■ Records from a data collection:

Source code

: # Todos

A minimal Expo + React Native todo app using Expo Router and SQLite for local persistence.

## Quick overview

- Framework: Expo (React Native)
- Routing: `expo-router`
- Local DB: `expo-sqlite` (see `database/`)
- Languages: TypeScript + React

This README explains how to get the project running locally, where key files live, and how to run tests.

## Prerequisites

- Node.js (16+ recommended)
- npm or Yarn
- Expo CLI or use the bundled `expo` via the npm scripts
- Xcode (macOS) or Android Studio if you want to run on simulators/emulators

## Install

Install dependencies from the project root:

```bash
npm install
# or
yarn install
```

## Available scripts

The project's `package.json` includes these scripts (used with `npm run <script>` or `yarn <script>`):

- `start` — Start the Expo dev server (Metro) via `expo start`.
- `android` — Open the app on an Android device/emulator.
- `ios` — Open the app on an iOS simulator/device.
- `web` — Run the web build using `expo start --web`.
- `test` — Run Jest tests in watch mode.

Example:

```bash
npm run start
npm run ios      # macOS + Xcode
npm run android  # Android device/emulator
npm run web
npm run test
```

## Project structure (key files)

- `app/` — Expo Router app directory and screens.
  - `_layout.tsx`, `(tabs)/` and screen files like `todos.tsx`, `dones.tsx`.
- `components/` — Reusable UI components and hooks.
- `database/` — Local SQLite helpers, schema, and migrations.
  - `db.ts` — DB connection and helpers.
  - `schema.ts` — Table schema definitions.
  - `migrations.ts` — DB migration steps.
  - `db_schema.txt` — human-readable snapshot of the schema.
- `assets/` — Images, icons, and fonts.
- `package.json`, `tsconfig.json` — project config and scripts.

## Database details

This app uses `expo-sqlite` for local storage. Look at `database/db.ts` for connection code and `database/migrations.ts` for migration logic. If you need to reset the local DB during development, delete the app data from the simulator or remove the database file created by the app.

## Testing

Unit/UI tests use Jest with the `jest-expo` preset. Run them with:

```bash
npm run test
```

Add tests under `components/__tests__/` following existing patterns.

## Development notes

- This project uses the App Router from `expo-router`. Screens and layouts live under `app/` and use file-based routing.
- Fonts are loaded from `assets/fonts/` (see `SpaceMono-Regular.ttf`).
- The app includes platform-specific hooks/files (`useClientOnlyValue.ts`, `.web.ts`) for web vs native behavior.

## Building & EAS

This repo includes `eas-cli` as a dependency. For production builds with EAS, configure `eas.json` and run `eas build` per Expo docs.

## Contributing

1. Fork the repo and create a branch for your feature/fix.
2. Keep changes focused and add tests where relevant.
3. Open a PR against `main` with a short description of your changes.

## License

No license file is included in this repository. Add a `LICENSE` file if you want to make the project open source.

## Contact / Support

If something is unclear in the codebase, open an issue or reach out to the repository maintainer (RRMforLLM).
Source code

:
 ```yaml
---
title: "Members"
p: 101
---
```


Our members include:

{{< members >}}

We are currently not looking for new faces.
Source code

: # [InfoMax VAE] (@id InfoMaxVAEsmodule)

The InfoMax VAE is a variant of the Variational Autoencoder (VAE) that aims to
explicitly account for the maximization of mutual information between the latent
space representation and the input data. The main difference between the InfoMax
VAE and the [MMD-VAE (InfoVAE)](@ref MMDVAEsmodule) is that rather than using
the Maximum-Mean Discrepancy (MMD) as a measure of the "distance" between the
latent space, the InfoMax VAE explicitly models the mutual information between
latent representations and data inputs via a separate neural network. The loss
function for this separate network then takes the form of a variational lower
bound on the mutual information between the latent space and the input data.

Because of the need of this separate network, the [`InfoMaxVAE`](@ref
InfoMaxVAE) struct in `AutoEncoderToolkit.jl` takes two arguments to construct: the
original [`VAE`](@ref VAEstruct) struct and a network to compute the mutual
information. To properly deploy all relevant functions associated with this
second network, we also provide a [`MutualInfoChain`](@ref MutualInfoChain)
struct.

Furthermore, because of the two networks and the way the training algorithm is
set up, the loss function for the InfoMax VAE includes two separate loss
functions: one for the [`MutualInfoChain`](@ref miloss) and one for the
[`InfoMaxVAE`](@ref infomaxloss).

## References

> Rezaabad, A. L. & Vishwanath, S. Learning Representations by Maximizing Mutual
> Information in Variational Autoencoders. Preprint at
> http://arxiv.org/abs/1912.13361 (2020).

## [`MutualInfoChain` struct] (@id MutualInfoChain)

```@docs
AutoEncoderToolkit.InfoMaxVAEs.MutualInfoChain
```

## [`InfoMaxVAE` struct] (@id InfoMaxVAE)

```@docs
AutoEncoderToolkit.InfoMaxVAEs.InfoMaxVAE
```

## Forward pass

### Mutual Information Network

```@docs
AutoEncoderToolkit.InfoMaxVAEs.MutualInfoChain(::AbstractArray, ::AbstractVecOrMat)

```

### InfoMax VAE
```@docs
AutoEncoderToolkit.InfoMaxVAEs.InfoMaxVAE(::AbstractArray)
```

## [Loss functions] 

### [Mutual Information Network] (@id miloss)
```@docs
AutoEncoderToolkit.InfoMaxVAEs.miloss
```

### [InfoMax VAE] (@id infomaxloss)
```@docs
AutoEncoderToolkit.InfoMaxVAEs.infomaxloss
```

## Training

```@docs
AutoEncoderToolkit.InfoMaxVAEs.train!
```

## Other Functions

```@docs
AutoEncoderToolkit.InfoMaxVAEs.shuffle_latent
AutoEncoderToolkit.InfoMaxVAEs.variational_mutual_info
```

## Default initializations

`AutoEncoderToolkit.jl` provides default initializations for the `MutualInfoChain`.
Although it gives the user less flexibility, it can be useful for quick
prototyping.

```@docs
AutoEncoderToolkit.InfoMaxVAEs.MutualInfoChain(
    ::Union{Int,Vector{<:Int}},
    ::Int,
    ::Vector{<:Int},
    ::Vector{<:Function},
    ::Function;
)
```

■ Work instruction: A word-for-word restatement of all the records is required.

■ The completed task:
Source code

: # Todos

A minimal Expo + React Native todo app using Expo Router and SQLite for local persistence.

## Quick overview

- Framework: Expo (React Native)
- Routing: `expo-router`
- Local DB: `expo-sqlite` (see `database/`)
- Languages: TypeScript + React

This README explains how to get the project running locally, where key files live, and how to run tests.

## Prerequisites

- Node.js (16+ recommended)
- npm or Yarn
- Expo CLI or use the bundled `expo` via the npm scripts
- Xcode (macOS) or Android Studio if you want to run on simulators/emulators

## Install

Install dependencies from the project root:

```bash
npm install
# or
yarn install
```

## Available scripts

The project's `package.json` includes these scripts (used with `npm run <script>` or `yarn <script>`):

- `start` — Start the Expo dev server (Metro) via `expo start`.
- `android` — Open the app on an Android device/emulator.
- `ios` — Open the app on an iOS simulator/device.
- `web` — Run the web build using `expo start --web`.
- `test` — Run Jest tests in watch mode.

Example:

```bash
npm run start
npm run ios      # macOS + Xcode
npm run android  # Android device/emulator
npm run web
npm run test
```

## Project structure (key files)

- `app/` — Expo Router app directory and screens.
  - `_layout.tsx`, `(tabs)/` and screen files like `todos.tsx`, `dones.tsx`.
- `components/` — Reusable UI components and hooks.
- `database/` — Local SQLite helpers, schema, and migrations.
  - `db.ts` — DB connection and helpers.
  - `schema.ts` — Table schema definitions.
  - `migrations.ts` — DB migration steps.
  - `db_schema.txt` — human-readable snapshot of the schema.
- `assets/` — Images, icons, and fonts.
- `package.json`, `tsconfig.json` — project config and scripts.

## Database details

This app uses `expo-sqlite` for local storage. Look at `database/db.ts` for connection code and `database/migrations.ts` for migration logic. If you need to reset the local DB during development, delete the app data from the simulator or remove the database file created by the app.

## Testing

Unit/UI tests use Jest with the `jest-expo` preset. Run them with:

```bash
npm run test
```

Add tests under `components/__tests__/` following existing patterns.

## Development notes

- This project uses the App Router from `expo-router`. Screens and layouts live under `app/` and use file-based routing.
- Fonts are loaded from `assets/fonts/` (see `SpaceMono-Regular.ttf`).
- The app includes platform-specific hooks/files (`useClientOnlyValue.ts`, `.web.ts`) for web vs native behavior.

## Building & EAS

This repo includes `eas-cli` as a dependency. For production builds with EAS, configure `eas.json` and run `eas build` per Expo docs.

## Contributing

1. Fork the repo and create a branch for your feature/fix.
2. Keep changes focused and add tests where relevant.
3. Open a PR against `main` with a short description of your changes.

## License

No license file is included in this repository. Add a `LICENSE` file if you want to make the project open source.

## Contact / Support

If something is unclear in the codebase, open an issue or reach out to the repository maintainer (RRMforLLM).
Source code

:
 ```yaml
---
title: "Members"
p: 101
---
```


Our members include:

{{< members >}}

We are currently not looking for new faces.
Source code

: # [InfoMax VAE] (@id InfoMaxVAEsmodule)

The InfoMax VAE is a variant of the Variational Autoencoder (VAE) that aims to
explicitly account for the maximization of mutual information between the latent
space representation and the input data. The main difference between the InfoMax
VAE and the [MMD-VAE (InfoVAE)](@ref MMDVAEsmodule) is that rather than using
the Maximum-Mean Discrepancy (MMD) as a measure of the "distance" between the
latent space, the InfoMax VAE explicitly models the mutual information between
latent representations and data inputs via a separate neural network. The loss
function for this separate network then takes the form of a variational lower
bound on the mutual information between the latent space and the input data.

Because of the need of this separate network, the [`InfoMaxVAE`](@ref
InfoMaxVAE) struct in `AutoEncoderToolkit.jl` takes two arguments to construct: the
original [`VAE`](@ref VAEstruct) struct and a network to compute the mutual
information. To properly deploy all relevant functions associated with this
second network, we also provide a [`MutualInfoChain`](@ref MutualInfoChain)
struct.

Furthermore, because of the two networks and the way the training algorithm is
set up, the loss function for the InfoMax VAE includes two separate loss
functions: one for the [`MutualInfoChain`](@ref miloss) and one for the
[`InfoMaxVAE`](@ref infomaxloss).

## References

> Rezaabad, A. L. & Vishwanath, S. Learning Representations by Maximizing Mutual
> Information in Variational Autoencoders. Preprint at
> http://arxiv.org/abs/1912.13361 (2020).

## [`MutualInfoChain` struct] (@id MutualInfoChain)

```@docs
AutoEncoderToolkit.InfoMaxVAEs.MutualInfoChain
```

## [`InfoMaxVAE` struct] (@id InfoMaxVAE)

```@docs
AutoEncoderToolkit.InfoMaxVAEs.InfoMaxVAE
```

## Forward pass

### Mutual Information Network

```@docs
AutoEncoderToolkit.InfoMaxVAEs.MutualInfoChain(::AbstractArray, ::AbstractVecOrMat)

```

### InfoMax VAE
```@docs
AutoEncoderToolkit.InfoMaxVAEs.InfoMaxVAE(::AbstractArray)
```

## [Loss functions] 

### [Mutual Information Network] (@id miloss)
```@docs
AutoEncoderToolkit.InfoMaxVAEs.miloss
```

### [InfoMax VAE] (@id infomaxloss)
```@docs
AutoEncoderToolkit.InfoMaxVAEs.infomaxloss
```

## Training

```@docs
AutoEncoderToolkit.InfoMaxVAEs.train!
```

## Other Functions

```@docs
AutoEncoderToolkit.InfoMaxVAEs.shuffle_latent
AutoEncoderToolkit.InfoMaxVAEs.variational_mutual_info
```

## Default initializations

`AutoEncoderToolkit.jl` provides default initializations for the `MutualInfoChain`.
Although it gives the user less flexibility, it can be useful for quick
prototyping.

```@docs
AutoEncoderToolkit.InfoMaxVAEs.MutualInfoChain(
    ::Union{Int,Vector{<:Int}},
    ::Int,
    ::Vector{<:Int},
    ::Vector{<:Function},
    ::Function;
)
```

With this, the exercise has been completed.